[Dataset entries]

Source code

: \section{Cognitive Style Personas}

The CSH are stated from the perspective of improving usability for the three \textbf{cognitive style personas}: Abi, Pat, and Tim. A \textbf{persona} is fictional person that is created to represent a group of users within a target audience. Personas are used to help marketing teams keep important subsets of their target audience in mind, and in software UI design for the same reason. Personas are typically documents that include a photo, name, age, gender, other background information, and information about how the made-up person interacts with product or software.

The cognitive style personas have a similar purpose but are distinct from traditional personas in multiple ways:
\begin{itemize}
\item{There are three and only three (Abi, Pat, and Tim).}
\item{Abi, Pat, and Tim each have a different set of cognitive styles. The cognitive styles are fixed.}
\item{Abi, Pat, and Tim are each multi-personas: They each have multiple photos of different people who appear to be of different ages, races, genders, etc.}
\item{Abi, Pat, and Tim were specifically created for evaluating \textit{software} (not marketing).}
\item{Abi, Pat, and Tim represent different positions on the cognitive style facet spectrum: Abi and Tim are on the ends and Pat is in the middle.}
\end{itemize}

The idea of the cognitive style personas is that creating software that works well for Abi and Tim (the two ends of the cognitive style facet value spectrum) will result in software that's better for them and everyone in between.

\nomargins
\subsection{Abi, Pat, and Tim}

● PROMPT:
Copy every record exactly, leaving each line intact.

● EXERCISE OUTPUT:
Source code

: \section{Cognitive Style Personas}

The CSH are stated from the perspective of improving usability for the three \textbf{cognitive style personas}: Abi, Pat, and Tim. A \textbf{persona} is fictional person that is created to represent a group of users within a target audience. Personas are used to help marketing teams keep important subsets of their target audience in mind, and in software UI design for the same reason. Personas are typically documents that include a photo, name, age, gender, other background information, and information about how the made-up person interacts with product or software.

The cognitive style personas have a similar purpose but are distinct from traditional personas in multiple ways:
\begin{itemize}
\item{There are three and only three (Abi, Pat, and Tim).}
\item{Abi, Pat, and Tim each have a different set of cognitive styles. The cognitive styles are fixed.}
\item{Abi, Pat, and Tim are each multi-personas: They each have multiple photos of different people who appear to be of different ages, races, genders, etc.}
\item{Abi, Pat, and Tim were specifically created for evaluating \textit{software} (not marketing).}
\item{Abi, Pat, and Tim represent different positions on the cognitive style facet spectrum: Abi and Tim are on the ends and Pat is in the middle.}
\end{itemize}

The idea of the cognitive style personas is that creating software that works well for Abi and Tim (the two ends of the cognitive style facet value spectrum) will result in software that's better for them and everyone in between.

\nomargins
\subsection{Abi, Pat, and Tim}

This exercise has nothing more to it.